# Aim of the task:
If a line below contains the string "butter", copy it out.

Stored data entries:
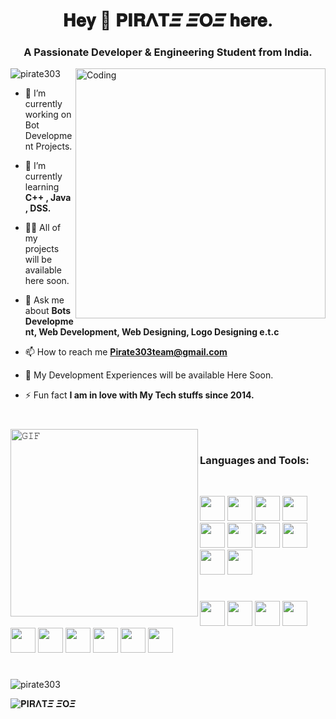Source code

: <h1 align="center">𝐇𝐞𝐲 👋 𝐏𝐈𝐑𝚲𝐓𝜩 𝜩𝐎𝜩 𝐡𝐞𝐫𝐞.</h1>
<h3 align="center">A Passionate Developer & Engineering Student from India.</h3>
<img align="right" alt="Coding" width="400" src="https://media3.giphy.com/media/qgQUggAC3Pfv687qPC/giphy.webp?cid=6c09b952urwjww849sjzp4bj7defp2oogtwnnzdhmyozmsu8&ep=v1_internal_gif_by_id&rid=giphy.webp&ct=g">

<p align="left"> <img src="https://komarev.com/ghpvc/?username=pirate303&label=Profile%20views&color=0e75b6&style=flat" alt="pirate303" /> </p>

- 🔭 I’m currently working on Bot Development Projects.

- 🌱 I’m currently learning **C++ , Java , DSS.**

- 👨‍💻 All of my projects will be available here soon.

- 💬 Ask me about **Bots Development, Web Development, Web Designing, Logo Designing e.t.c**

- 📫 How to reach me **Pirate303team@gmail.com**

- 📄 My Development Experiences will be available Here Soon. 

- ⚡ Fun fact **I am in love with My Tech stuffs since 2014.**

#
  
</p>
<img align="left" height="300px" width="300px" alt="𝙶𝙸𝙵" src="https://camo.githubusercontent.com/3b7c592ede97b6138ffd4b1cc1541c2f3b11fd39/687474703a2f2f33312e6d656469612e74756d626c722e636f6d2f31376665613932306666333665663466356238373764353231366137616164392f74756d626c725f6d6f39786a65387a5a34317163626975666f315f313238302e676966"/>
<br/>

<h3 align="left">Languages and Tools:</h3>

<br/>


<code><img height="40" width="40" src="https://www.naveedashfaq.me/img/python.png"/></code>
<code><img height="40" width="40" src="https://www.naveedashfaq.me/img/html.png"/></code>
<code><img height="40" width="40" src="https://www.naveedashfaq.me/img/java.png"/></code>
<code><img height="40" width="40" src="https://www.naveedashfaq.me/img/c.png"/></code>
<code><img height="40" width="40" src="https://www.naveedashfaq.me/img/c++.png"/></code>
<code><img height="40" width="40" src="https://www.naveedashfaq.me/img/linux.png"/></code>
<code><img height="40" width="40" src="https://icon-library.com/images/heroku-icon/heroku-icon-27.jpg"/></code>
<code><img height="40" width="40" src="https://www.naveedashfaq.me/img/git.png"/></code>
<code><img height="40" width="40" src="https://upload.wikimedia.org/wikipedia/commons/thumb/a/ae/Github-desktop-logo-symbol.svg/1200px-Github-desktop-logo-symbol.svg.png"/></code>
<code><img height="40" width="40" src="https://www.naveedashfaq.me/img/unity.png"/></code>

#

<code><img height="40" width="40" src="https://i.pinimg.com/originals/5c/98/5e/5c985e0b67da1a2f01c07a30996f128f.png"/></code>
<code><img height="40" width="40" src="https://upload.wikimedia.org/wikipedia/commons/5/50/Adobe_Illustrator_icon.png"/></code>
<code><img height="40" width="40" src="https://upload.wikimedia.org/wikipedia/commons/1/1c/Adobe_Express_logo_RGB_1024px.png"/></code>
<code><img height="40" width="40" src="https://freelogopng.com/images/all_img/1656733637logo-canva-png.png"/></code>
<code><img height="40" width="40" src="https://cdn.icon-icons.com/icons2/3053/PNG/512/photoscape_x_macos_bigsur_icon_189834.png"/></code>
<code><img height="40" width="40" src="https://brandslogos.com/wp-content/uploads/images/large/arduino-logo-1.png"/></code>
<code><img height="40" width="40" src="https://static-00.iconduck.com/assets.00/visual-studio-code-icon-2048x2026-9ua8vqiy.png"/></code>
<code><img height="40" width="40" src="https://i.pinimg.com/originals/6f/73/32/6f73329230883dde8838c8f67479413f.png"/></code>
<code><img height="40" width="40" src="https://upload.wikimedia.org/wikipedia/commons/thumb/8/88/Garuda-blue-sgs.svg/1200px-Garuda-blue-sgs.svg.png"/></code>
<code><img height="40" width="40" src="https://images.rawpixel.com/image_png_social_square/czNmcy1wcml2YXRlL3Jhd3BpeGVsX2ltYWdlcy93ZWJzaXRlX2NvbnRlbnQvbHIvdjk4Mi1kMi0yMy5wbmc.png"/></code>

#
<p><img align="center" src="https://github-readme-streak-stats.herokuapp.com/?user=pirate303&" alt="pirate303" /></p>

![𝐏𝐈𝐑𝚲𝐓𝜩 𝜩𝐎𝜩](https://github-readme-stats.vercel.app/api/?username=pirate303\&show_icons=true\&title_color=fff\&icon_color=79ff97\&text_color=9f9f9f\&bg_color=151515)
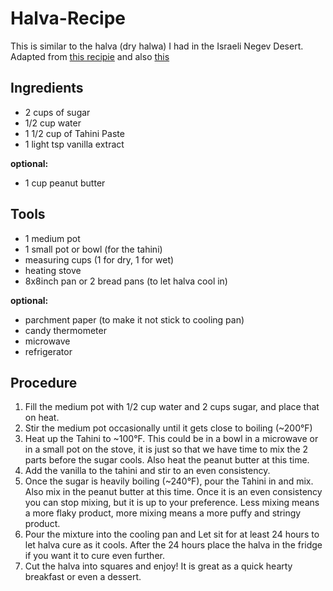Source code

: # Halva-Recipe
This is similar to the halva (dry halwa) I had in the Israeli Negev Desert.  
Adapted from [this recipie](https://youtu.be/64_ckmBf01M) and also [this](https://youtu.be/sfAaV5EGfYY)

## Ingredients  
- 2 cups of sugar
- 1/2 cup water
- 1 1/2 cup of Tahini Paste
- 1 light tsp vanilla extract  

__optional:__  
- 1 cup peanut butter

## Tools
- 1 medium pot
- 1 small pot or bowl (for the tahini)
- measuring cups (1 for dry, 1 for wet)  
- heating stove
- 8x8inch pan or 2 bread pans (to let halva cool in)  

__optional:__  
- parchment paper (to make it not stick to cooling pan)
- candy thermometer
- microwave
- refrigerator

## Procedure
1. Fill the medium pot with 1/2 cup water and 2 cups sugar, and place that on heat. 
2. Stir the medium pot occasionally until it gets close to boiling (~200°F)
3. Heat up the Tahini to ~100°F. This could be in a bowl in a microwave or in a small pot on the stove, it is just so that we have time to mix the 2 parts before the sugar cools. Also heat the peanut butter at this time. 
4. Add the vanilla to the tahini and stir to an even consistency.  
5. Once the sugar is heavily boiling (~240°F), pour the Tahini in and mix. Also mix in the peanut butter at this time. Once it is an even consistency you can stop mixing, but it is up to your preference. Less mixing means a more flaky product, more mixing means a more puffy and stringy product.  
6. Pour the mixture into the cooling pan and Let sit for at least 24 hours to let halva cure as it cools. After the 24 hours place the halva in the fridge if you want it to cure even further.  
7. Cut the halva into squares and enjoy! It is great as a quick hearty breakfast or even a dessert.  

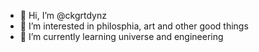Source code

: - 👋 Hi, I’m @ckgrtdynz
- 👀 I’m interested in philosphia, art and other good things
- 🌱 I’m currently learning universe and engineering

<!---
ckgrtdynz/ckgrtdynz is a ✨ special ✨ repository because its `README.md` (this file) appears on your GitHub profile.
You can click the Preview link to take a look at your changes.
--->
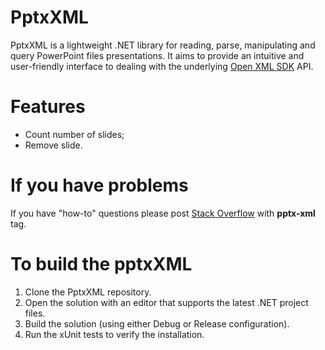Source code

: # PptxXML
PptxXML is a lightweight .NET library for reading, parse, manipulating and query PowerPoint files presentations. It aims to provide an intuitive and user-friendly interface to dealing with the underlying [Open XML SDK](https://github.com/OfficeDev/Open-XML-SDK) API.

# Features
- Count number of slides;
- Remove slide.

# If you have problems
If you have "how-to" questions please post [Stack Overflow](https://stackoverflow.com/) with **pptx-xml** tag.

# To build the pptxXML
1. Clone the PptxXML repository.
2. Open the solution with an editor that supports the latest .NET project files.
3. Build the solution (using either Debug or Release configuration).
4. Run the xUnit tests to verify the installation.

# Finished task:
- 1 cup peanut butter
3. Heat up the Tahini to ~100°F. This could be in a bowl in a microwave or in a small pot on the stove, it is just so that we have time to mix the 2 parts before the sugar cools. Also heat the peanut butter at this time. 
5. Once the sugar is heavily boiling (~240°F), pour the Tahini in and mix. Also mix in the peanut butter at this time. Once it is an even consistency you can stop mixing, but it is up to your preference. Less mixing means a more flaky product, more mixing means a more puffy and stringy product.  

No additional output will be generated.